Zwei neue Bewerber für Ueckermündes Bürgermeisteramt: Wer setzt sich durch?

Transparenz: Redaktionell erstellt und geprüft.
Veröffentlicht am

In Ueckermünde kandidieren Karsten Berndt und Hartmut Baranowski für das Bürgermeisteramt. Wahltermin: 12. April 2026.

In Ueckermünde kandidieren Karsten Berndt und Hartmut Baranowski für das Bürgermeisteramt. Wahltermin: 12. April 2026.
In Ueckermünde kandidieren Karsten Berndt und Hartmut Baranowski für das Bürgermeisteramt. Wahltermin: 12. April 2026.

Zwei neue Bewerber für Ueckermündes Bürgermeisteramt: Wer setzt sich durch?

Ueckermünde rührt an der Wahlurne: Mit der Bekanntgabe von zwei neuen Kandidaten für das Amt des hauptamtlichen Bürgermeisters wird die Vorfreude auf die anstehenden Kommunalwahlen am 12. April 2026 angeheizt. Karsten Berndt, ein parteiloser Mathematiker und Softwareentwickler, sowie Hartmut Baranowski von der AfD haben ihre Ambitionen offiziell erklärt. Beide wollen in der kommenden Wahl die Geschicke der Stadt lenken.

Karsten Berndt, ein gebürtiger Berliner, der bereits seit mehreren Jahren in der Stadtvertretung und im Kreistag Vorpommern-Greifswald aktiv ist, sieht großes Potenzial in Ueckermünde. Er möchte diese Möglichkeiten gemeinsam mit den Bürgern ausschöpfen. „Ich werde sachlich entscheiden und nicht an politische Vorgaben gebunden sein“, betont Berndt. Zu seinen Zielen gehören die Schaffung von Perspektiven für junge Menschen, die Belebung der Innenstadt und der verantwortungsvolle Umgang mit Stadtfinanzen. Ein modernes, digitalisiertes Verwaltungsangebot steht ebenso auf seiner Agenda. Außerdem plant er, seine Wahlkampagne durch offene Bürgergespräche und digitale Formate zu gestalten, die auch nach der Wahl fortgesetzt werden sollen. Nordkurier berichtet weiter über Berndts Engagement gegen den Bau eines Kreisverkehrs am Strand und seine Aufmerksamkeit für einen Missstand im Vertrag zum Verkauf eines Hotelgrundstücks.

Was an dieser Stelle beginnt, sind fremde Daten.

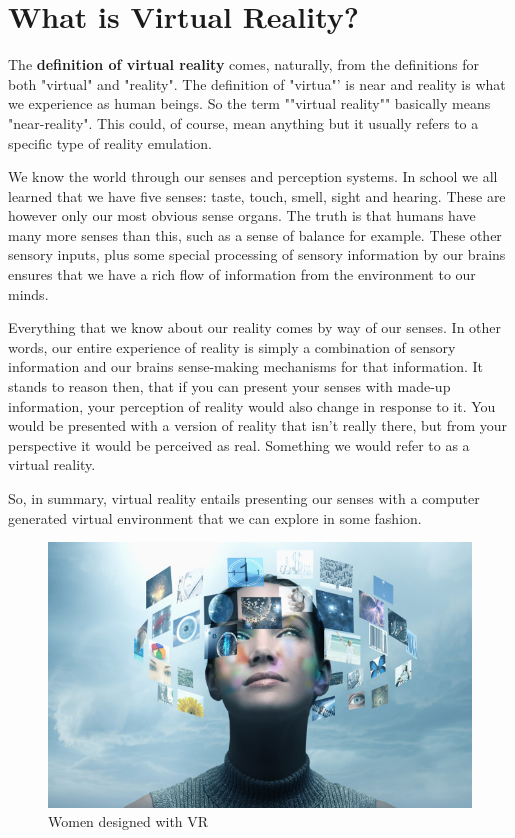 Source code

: \section{What is Virtual Reality?}
The \textbf{definition of virtual reality} comes, naturally, from the definitions for both "virtual" and "reality". The definition of "virtua"’ is near and reality is what we experience as human beings. So the term ""virtual reality"" basically means "near-reality". This could, of course, mean anything but it usually refers to a specific type of reality emulation.

We know the world through our senses and perception systems. In school we all learned that we have five senses: taste, touch, smell, sight and hearing. These are however only our most obvious sense organs. The truth is that humans have many more senses than this, such as a sense of balance for example. These other sensory inputs, plus some special processing of sensory information by our brains ensures that we have a rich flow of information from the environment to our minds.

Everything that we know about our reality comes by way of our senses. In other words, our entire experience of reality is simply a combination of sensory information and our brains sense-making mechanisms for that information. It stands to reason then, that if you can present your senses with made-up information, your perception of reality would also change in response to it. You would be presented with a version of reality that isn’t really there, but from your perspective it would be perceived as real. Something we would refer to as a virtual reality.

So, in summary, virtual reality entails presenting our senses with a computer generated virtual environment that we can explore in some fashion.

\begin{figure}[!h]
	\begin{center}
		\includegraphics[width=1\linewidth]{images/vr_women}
		\caption{Women designed with VR}
	\end{center}
\end{figure}


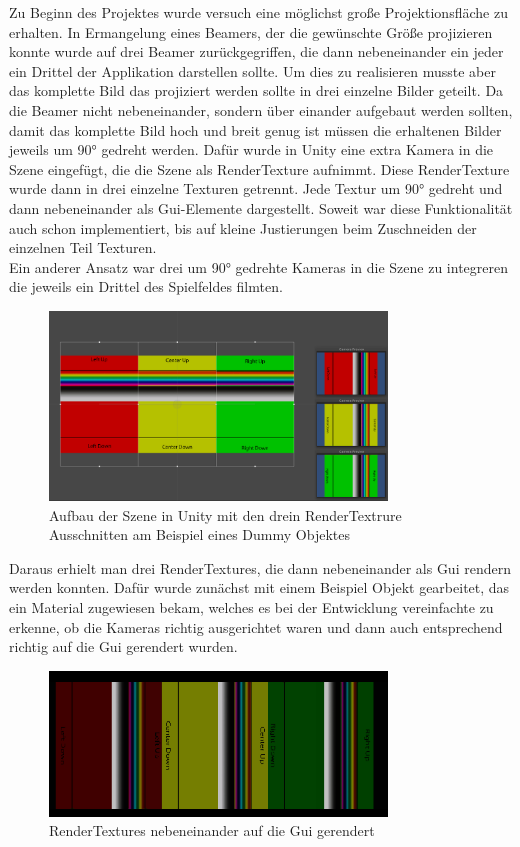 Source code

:
Zu Beginn des Projektes wurde versuch eine möglichst große Projektionsfläche zu erhalten. In Ermangelung eines Beamers, der die gewünschte Größe projizieren konnte wurde auf drei Beamer zurückgegriffen, die dann nebeneinander ein jeder ein Drittel der Applikation darstellen sollte. Um dies zu realisieren musste aber das komplette Bild das projiziert werden sollte in drei einzelne Bilder geteilt. Da die Beamer nicht nebeneinander, sondern über einander aufgebaut werden sollten, damit das komplette Bild hoch und breit genug ist müssen die erhaltenen Bilder jeweils um 90° gedreht werden. Dafür wurde in Unity eine extra Kamera in die Szene eingefügt, die die Szene als RenderTexture aufnimmt. Diese RenderTexture wurde dann in drei einzelne Texturen getrennt. Jede Textur um 90° gedreht und dann nebeneinander als Gui-Elemente dargestellt. Soweit war diese Funktionalität auch schon implementiert, bis auf kleine Justierungen beim Zuschneiden der einzelnen Teil Texturen. \\
Ein anderer Ansatz war drei um 90° gedrehte Kameras in die Szene zu integreren die jeweils ein Drittel des Spielfeldes filmten. 
\begin{figure}[h]
	\centering
		\includegraphics[width=0.8\textwidth]{images/RenderTextureBeispielSzene.PNG}
	\caption{Aufbau der Szene in Unity mit den drein RenderTextrure Ausschnitten am Beispiel eines Dummy Objektes}
	\label{fig:RenderTextureBeispielSzene}
\end{figure}
Daraus erhielt man drei RenderTextures, die dann nebeneinander als Gui rendern werden konnten. Dafür wurde zunächst mit einem Beispiel Objekt gearbeitet, das ein Material zugewiesen bekam, welches es bei der Entwicklung vereinfachte zu erkenne, ob die Kameras richtig ausgerichtet waren und dann auch entsprechend richtig auf die Gui gerendert wurden. 
\begin{figure}[h]
	\centering
		\includegraphics[width=0.8\textwidth]{images/RenderTexturesAlsGui.PNG}
	\caption{RenderTextures nebeneinander auf die Gui gerendert}
	\label{fig:RenderTexturesAlsGui}
\end{figure}\\
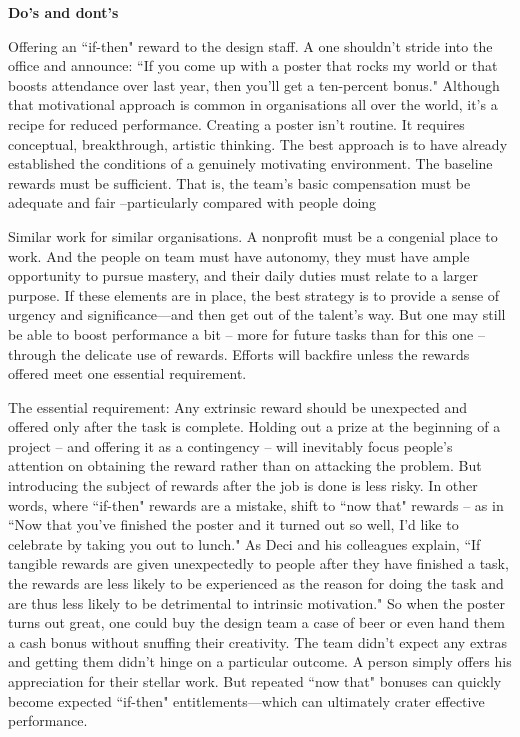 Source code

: \textbf{Do's and dont's}
\begin{compactitem}
\item  Offering an ``if-then" reward to the design staff. A one shouldn't stride into the office and announce: ``If you come up with a poster that rocks my world or that boosts attendance over last year, then you’ll get a ten-percent bonus." Although that motivational approach is common in organisations all over the world, it’s a recipe for reduced performance. Creating a poster isn’t routine. It requires conceptual, breakthrough, artistic thinking. The best approach is to have already established the conditions of a genuinely motivating environment. The baseline rewards must be sufficient. That is, the team’s basic compensation must be adequate and fair --particularly compared with people doing
\item Similar work for similar organisations. A nonprofit must be a congenial place to work. And the people on team must have autonomy, they must have ample opportunity to pursue mastery, and their daily duties must relate to a larger purpose. If these elements are in place, the best strategy is to provide a sense of urgency and significance—and then get out of the talent’s way. But one may still be able to boost performance a bit -- more for future tasks than for this one -- through the delicate use of rewards. Efforts will backfire unless the rewards offered meet one essential requirement. 
\item The essential requirement: Any extrinsic reward should be unexpected and offered only after the task is complete.
Holding out a prize at the beginning of a project -- and offering it as a contingency -- will inevitably focus people’s attention on obtaining the reward rather than on attacking the problem. But introducing the subject of rewards after the job is done is less risky.
In other words, where ``if-then" rewards are a mistake, shift to ``now that" rewards -- as in ``Now that you’ve finished the poster and it turned out so well, I’d like to celebrate by taking you out to lunch." 
As Deci and his colleagues explain, ``If tangible rewards are given unexpectedly to people after they have finished a task, the rewards are less likely to be experienced as the reason for doing the task and are thus less likely to be detrimental to intrinsic motivation." So when the poster turns out great, one could buy the design team a case of beer or even hand them a cash bonus without snuffing their creativity. The team didn’t expect any extras and getting them didn’t hinge on a particular outcome. A person simply offers his appreciation for their stellar work. But repeated ``now that" bonuses can quickly become expected ``if-then" entitlements—which can ultimately crater effective performance.

\end{compactitem}
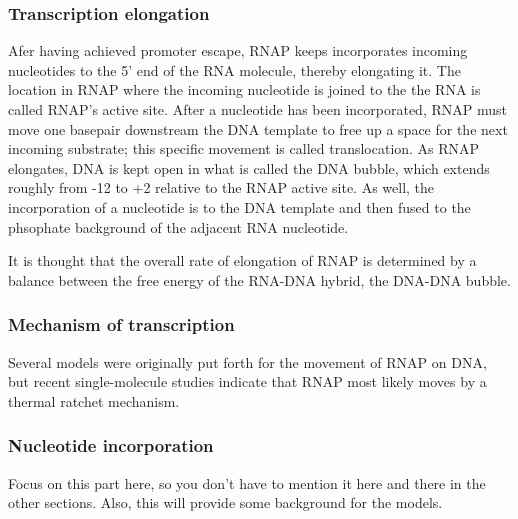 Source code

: \subsubsection{Transcription elongation}
Afer having achieved promoter escape, RNAP keeps incorporates incoming
nucleotides to the 5' end of the RNA molecule, thereby elongating it. The
location in RNAP where the incoming nucleotide is joined to the the RNA is
called RNAP's active site. After a nucleotide has been incorporated, RNAP must
move one basepair downstream the DNA template to free up a space for the next
incoming substrate; this specific movement is called translocation. As RNAP
elongates, DNA is kept open in what is called the DNA bubble, which extends
roughly from -12 to +2 relative to the RNAP active site. As well, the
incorporation of a nucleotide is to the DNA template and then fused to the
phsophate background of the adjacent RNA nucleotide.

It is thought that the overall rate of elongation of
RNAP is determined by a balance between the free energy of the RNA-DNA hybrid,
the DNA-DNA bubble.

\subsubsection{Mechanism of transcription}
Several models were originally put forth for the movement of RNAP on DNA, but
recent single-molecule studies indicate that RNAP most likely moves by a
thermal ratchet mechanism.


\subsubsection{Nucleotide incorporation}
Focus on this part here, so you don't have to mention it here and there in the
other sections. Also, this will provide some background for the models.

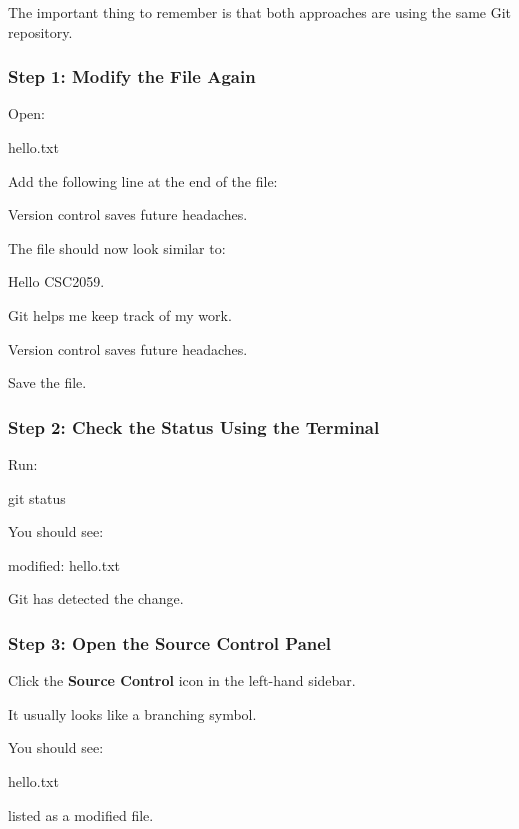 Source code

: \documentclass{csc2059practical}
\begin{document}
The important thing to remember is that both approaches are using the same Git repository.

\subsubsection{Step 1: Modify the File Again}
Open:

\begin{terminalplain}
hello.txt
\end{terminalplain}
Add the following line at the end of the file:

\begin{terminalplain}
Version control saves future headaches.
\end{terminalplain}
The file should now look similar to:

\begin{terminalplain}
Hello CSC2059.
\end{terminalplain}
Git helps me keep track of my work.

\begin{terminalplain}
Version control saves future headaches.
\end{terminalplain}
Save the file.

\subsubsection{Step 2: Check the Status Using the Terminal}
Run:

\begin{terminalplain}
git status
\end{terminalplain}
You should see:

\begin{terminalplain}
modified: hello.txt
\end{terminalplain}
Git has detected the change.

\subsubsection{Step 3: Open the Source Control Panel}
Click the \textbf{Source Control} icon in the left-hand sidebar.

It usually looks like a branching symbol.

You should see:

\begin{terminalplain}
hello.txt
\end{terminalplain}
listed as a modified file.
\end{document}
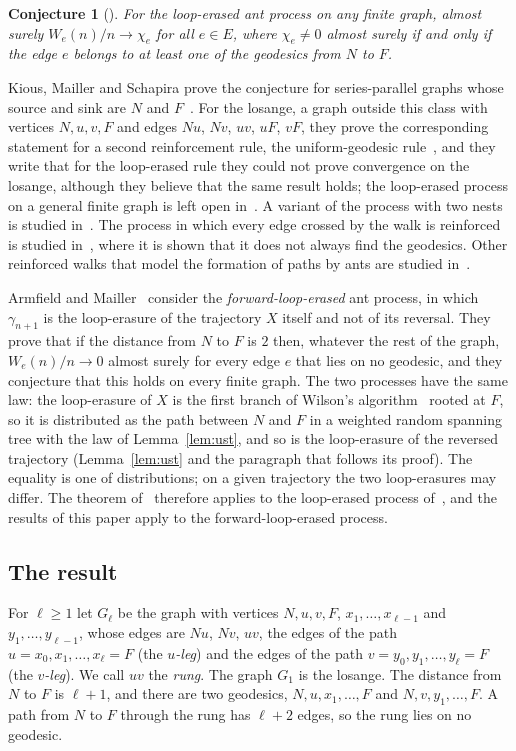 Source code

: \documentclass[11pt]{amsart}
\newtheorem{conjecture}[theorem]{Conjecture}
\theoremstyle{remark}
\begin{document}
\begin{conjecture}[{\cite[Conjecture~1.1(1)]{KMS}}]\label{conj}
For the loop-erased ant process on any finite graph, almost surely $W_e(n)/n\to\chi_e$ for all $e\in E$, where
$\chi_e\ne0$ almost surely if and only if the edge $e$ belongs to at least one of the geodesics from $N$ to $F$.
\end{conjecture}

Kious, Mailler and Schapira prove the conjecture for series-parallel graphs whose source and sink are $N$ and
$F$~\cite[Theorem~1.3]{KMS}. For the losange, a graph outside this class with vertices $N,u,v,F$ and edges
$Nu$, $Nv$, $uv$, $uF$, $vF$, they prove the corresponding statement for a second reinforcement rule, the
uniform-geodesic rule~\cite[Theorem~1.4]{KMS}, and they write that for the loop-erased rule they could not prove
convergence on the losange, although they believe that the same result holds; the loop-erased process on a general
finite graph is left open in~\cite{KMS}. A variant of the process with two nests is studied
in~\cite{MV}. The process in which every edge crossed by the walk is reinforced is studied in~\cite{KMS2}, where it is
shown that it does not always find the geodesics. Other reinforced walks that model the formation of paths by ants are
studied in~\cite{LGR,EFR,GSGC}.

Armfield and Mailler~\cite{AM} consider the \emph{forward-loop-erased} ant process, in which $\gamma_{n+1}$ is the
loop-erasure of the trajectory $X$ itself and not of its reversal. They prove that if the distance from $N$ to $F$ is
$2$ then, whatever the rest of the graph, $W_e(n)/n\to0$ almost surely for every edge $e$ that lies on no geodesic, and
they conjecture that this holds on every finite graph. The two processes have the same law: the loop-erasure of $X$ is
the first branch of Wilson's algorithm~\cite{Wilson} rooted at $F$, so it is distributed as the path between $N$ and
$F$ in a weighted random spanning tree with the law of Lemma~\ref{lem:ust}, and so is the loop-erasure of the
reversed trajectory (Lemma~\ref{lem:ust} and the paragraph that follows its proof). The equality is one of
distributions; on a given trajectory the two loop-erasures may differ. The theorem of~\cite{AM} therefore applies to the loop-erased process of~\cite{KMS}, and the
results of this paper apply to the forward-loop-erased process.

\subsection{The result}
For $\ell\ge1$ let $G_\ell$ be the graph with vertices $N,u,v,F$, $x_1,\dots,x_{\ell-1}$ and $y_1,\dots,y_{\ell-1}$,
whose edges are $Nu$, $Nv$, $uv$, the edges of the path $u=x_0,x_1,\dots,x_\ell=F$ (the \emph{$u$-leg}) and the edges
of the path $v=y_0,y_1,\dots,y_\ell=F$ (the \emph{$v$-leg}). We call $uv$ the \emph{rung}. The graph $G_1$ is the
losange. The distance from $N$ to $F$ is $\ell+1$, and there are two geodesics, $N,u,x_1,\dots,F$ and
$N,v,y_1,\dots,F$. A path from $N$ to $F$ through the rung has $\ell+2$ edges, so the rung lies on no geodesic.
\end{document}
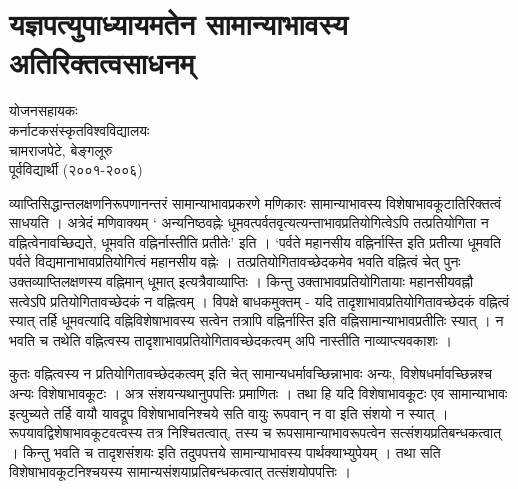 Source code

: \chapter{यज्ञपत्युपाध्यायमतेन सामान्याभावस्य अतिरिक्तत्वसाधनम्}

\begin{center}
\smallskip

योजनसहायकः\\
कर्नाटकसंस्कृतविश्वविद्यालयः\\
चामराजपेटे, बेङ्गलूरु\\
पूर्वविद्यार्थी (२००१-२००६)
\end{center}

व्याप्तिसिद्धान्तलक्षणनिरूपणानन्तरं सामान्याभावप्रकरणे मणिकारः  सामान्याभावस्य विशेषाभावकूटातिरिक्तत्वं साधयति । अत्रेदं मणिवाक्यम् ‘ अन्यनिष्ठवह्नेः धूमवत्पर्वतवृत्यत्यन्ताभावप्रतियोगित्वेऽपि तत्प्रतियोगिता न वह्नित्वेनावच्छिद्यते, धूमवति वह्निर्नास्तीति प्रतीतेः’ इति । ‘पर्वते महानसीय वह्निर्नास्ति इति प्रतीत्या धूमवति पर्वते विद्यमानाभावप्रतियोगित्वं महानसीय वह्नेः । तत्प्रतियोगितावच्छेदकमेव भवति वह्नित्वं चेत् पुनः उक्तव्याप्तिलक्षणस्य वह्निमान् धूमात् इत्यत्रैवाव्याप्तिः । किन्तु उक्ताभावप्रतियोगितायाः महानसीयवह्नौ सत्वेऽपि प्रतियोगितावच्छेदकं न वह्नित्वम् । विपक्षे बाधकमुक्तम् - यदि तादृशाभावप्रतियोगितावच्छेदकं वह्नित्वं स्यात् तर्हि धूमवत्यादि वह्निविशेषाभावस्य सत्वेन तत्रापि वह्निर्नास्ति इति वह्निसामान्याभावप्रतीतिः स्यात् । न भवति च तथेति वह्नित्वस्य तादृशाभावप्रतियोगितावच्छेदकत्वम् अपि नास्तीति नाव्याप्त्यवकाशः ।  

कुतः वह्नित्वस्य न प्रतियोगितावच्छेदकत्वम् इति चेत् सामान्यधर्मावच्छिन्नाभावः अन्यः, विशेषधर्मावच्छिन्नश्च अन्यः विशेषाभावकूटः । अत्र संशयन्यथानुपपत्तिः प्रमाणितः । तथा हि यदि विशेषाभावकूटः एव सामान्याभावः इत्युच्यते तर्हि वायौ यावद्रूप विशेषाभावनिश्चये सति वायुः रूपवान् न वा इति संशयो न स्यात् । रूपयावद्विशेषाभावकूटवत्वस्य तत्र निश्चितत्वात्, तस्य च रूपसामान्याभावरूपत्वेन सत्संशयप्रतिबन्धकत्वात् । किन्तु भवति च तादृशसंशयः इति तदुपपत्तये सामान्याभावस्य पार्थक्याभ्युपेयम् । तथा सति विशेषाभावकूटनिश्चयस्य सामान्यसंशयाप्रतिबन्धकत्वात् तत्संशयोपपत्तिः ।

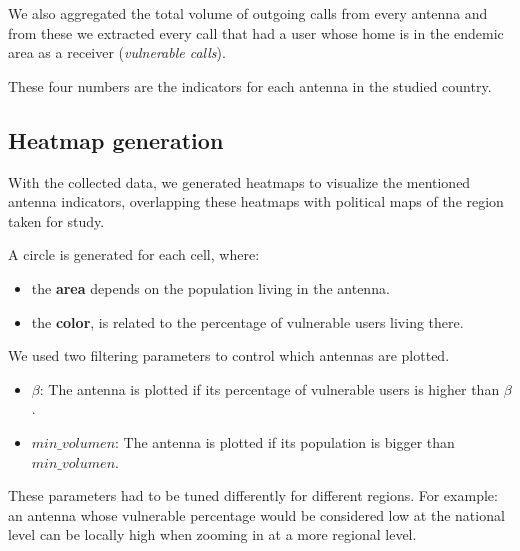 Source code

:     We also aggregated the total volume of outgoing calls from every antenna and from these we extracted every call that had a user whose home is in the endemic area as a receiver (\textit{vulnerable calls}).
    
    These four numbers are the indicators for each antenna in the studied country.

\subsection{Heatmap generation}
    With the collected data, we generated heatmaps to visualize the mentioned antenna indicators, overlapping these heatmaps with political maps of the region taken for study.
    
	A circle is generated for each cell, where:
	\begin{itemize}
		\item the \textbf{area} depends on the population living in the antenna.
		\item the \textbf{color}, is related to the percentage of vulnerable users living there.
	\end{itemize}
    
    We used two filtering parameters to control which antennas are plotted.
    \begin{itemize}
        \item $\beta$: The antenna is plotted if its percentage of vulnerable users is higher than $\beta$.
        \item $min\_volumen$: The antenna is plotted if its population is bigger than $min\_volumen$.
    \end{itemize}
    
    These parameters had to be tuned differently for different regions. For example: an antenna whose vulnerable percentage would be considered low at the national level can be locally high when zooming in at a more regional level. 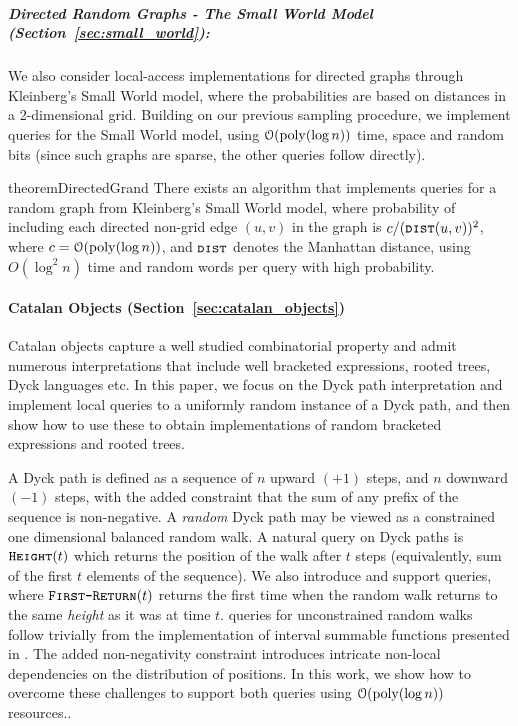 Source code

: \subparagraph*{Directed Random Graphs - The Small World Model (Section~\ref{sec:small_world}):}
\label{par:directed_random_graphs}
We also consider local-access implementations for directed graphs through Kleinberg's Small World model,
where the probabilities are based on distances in a 2-dimensional grid.
Building on our previous sampling procedure, we implement  queries for the Small World model,
using $\mathcal{O}(\mathrm{poly}(\log n))$ time, space and random bits (since such graphs are sparse, the other queries follow directly).

\begin{restatable}{theorem}{DirectedGrand}\label{DirectedGrand}
There exists an algorithm that implements  queries for a random graph from Kleinberg's Small World model,
where probability of including each directed non-grid edge $(u,v)$ in the graph is $c/(\texttt{\textsc{dist}}(u,v))^2$,
where $c = \mathcal O(\mathrm{poly}(\log n))$, and $\texttt{\textsc{dist}}$ denotes the Manhattan distance,
using $O(\log^2 n)$ time and random words per query with high probability.
\end{restatable}




\paragraph*{Catalan Objects (Section~\ref{sec:catalan_objects})}%
\label{par:intro_catalan_objects}
Catalan objects capture a well studied combinatorial property and admit numerous interpretations that include
well bracketed expressions, rooted trees, Dyck languages etc.
In this paper, we focus on the Dyck path interpretation and implement local queries to a uniformly random instance of a Dyck path,
and then show how to use these to obtain implementations of random bracketed expressions and rooted trees.

A Dyck path is defined as a sequence of $n$ upward $(+1)$ steps, and $n$ downward $(-1)$ steps,
with the added constraint that the sum of any prefix of the sequence is non-negative.
A \emph{random} Dyck path may be viewed as a constrained one dimensional balanced random walk.
A natural query on Dyck paths is $\texttt{\textsc{Height}}(t)$ which returns the position of the walk after $t$ steps
(equivalently, sum of the first $t$ elements of the sequence).
We also introduce and support  queries, where $\texttt{\textsc{First-Return}}(t)$ returns
the first time when the random walk returns to the same \emph{height} as it was at time $t$.
 queries for unconstrained random walks follow trivially from the implementation of interval summable functions presented in \cite{huge}.
The added non-negativity constraint introduces intricate non-local dependencies on the distribution of positions.
In this work, we show how to overcome these challenges to support both queries using $\mathcal O(\mathrm{poly}(\log n))$ resources..

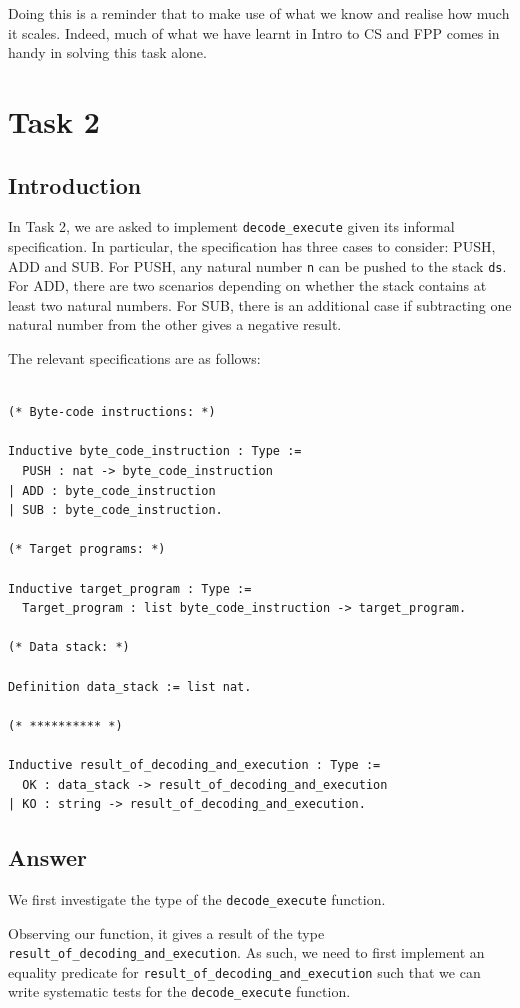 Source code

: \documentclass{article}
\begin{document}
Doing this is a reminder that to make use of what we know and realise how much it scales. Indeed, much of what we have learnt in Intro to CS and FPP comes in handy in solving this task alone. 

\section{Task 2}

\subsection{Introduction}
In Task 2, we are asked to implement \texttt{decode\_execute} given its informal specification. In particular, the specification has three cases to consider: PUSH, ADD and SUB. For PUSH, any natural number \texttt{n} can be pushed to the stack \texttt{ds}. For ADD, there are two scenarios depending on whether the stack contains at least two natural numbers. For SUB, there is an additional case if subtracting one natural number from the other gives a negative result.  

The relevant specifications are as follows:

\begin{lstlisting}

(* Byte-code instructions: *)

Inductive byte_code_instruction : Type :=
  PUSH : nat -> byte_code_instruction
| ADD : byte_code_instruction
| SUB : byte_code_instruction.

(* Target programs: *)

Inductive target_program : Type :=
  Target_program : list byte_code_instruction -> target_program.

(* Data stack: *)

Definition data_stack := list nat.

(* ********** *)

Inductive result_of_decoding_and_execution : Type :=
  OK : data_stack -> result_of_decoding_and_execution
| KO : string -> result_of_decoding_and_execution.

\end{lstlisting}
    
\subsection{Answer}
We first investigate the type of the \texttt{decode\_execute} function.

Observing our function, it gives a result of the type \texttt{result\_of\_decoding\_and\_execution}. As such, we need to first implement an equality predicate for \texttt{result\_of\_decoding\_and\_execution} such that we can write systematic tests for the \texttt{decode\_execute} function.
\end{document}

Die Konkurrenz und die erste Bewerberrunde

Hartmut Baranowski, als Stadtvertreter aus Torgelow und Mitglied des AfD-Kreisvorstands, bringt ebenfalls einiges an Erfahrung mit. Seine Nominierung zum Bürgermeisterkandidaten wird von der AfD als strategisch sinnvoll erachtet. Baranowski ist zudem stellvertretender Fraktionschef im Kreistag. Der dritte Bewerber, René Harfenstein, hatte bereits im August 2023 seine Kandidatur bekannt gegeben und befindet sich nun in einem spannenden Kopf-an-Kopf-Rennen mit den beiden neuen Anwärtern. Uecker-Randow berichtet, dass Baranowski bei der Nominierung in der Stadtvertretung die meisten Stimmen erhielt, während Harfenstein weniger Unterstützung erhielt.

Wichtige Eckdaten zur Wahl

Die Wahlberechtigten werden daran erinnert, dass die Frist zur Einreichung der Unterlagen am 27. Januar 2026 endet. Angesichts einer möglichen Stichwahl, die am 26. April 2026 stattfinden könnte, sollten sich Wähler frühzeitig mit den Verfahren vertraut machen. Die Amtszeit des Bürgermeisters in Ueckermünde dauert, wie ueckermuende.de informiert, zwischen sieben und neun Jahren, abhängig von der Hauptsatzung. Eine absolute Mehrheit ist für die Wahl notwendig, und wenn diese im ersten Wahlgang nicht erreicht wird, folgt die Stichwahl.

Zum Wählen müssen die Bürger nicht nur ihren Personalausweis oder Reisepass mitbringen, sondern erhalten auch rechtzeitig eine Wahlbenachrichtigung, die Informationen über barrierefreie Wahlräume enthalten wird. Und auch wer kurzfristig an den Wahlurnen aushelfen möchte, hat die Möglichkeit, durch Unterstützung einer Vertrauensperson seine Stimme abzugeben.

Ein spannendes Wettbieten um das Bürgermeisteramt in Ueckermünde steht also bevor. Die Wähler können sich auf einen lebhaften Wahlkampf freuen, der bereits jetzt in vollem Gange ist.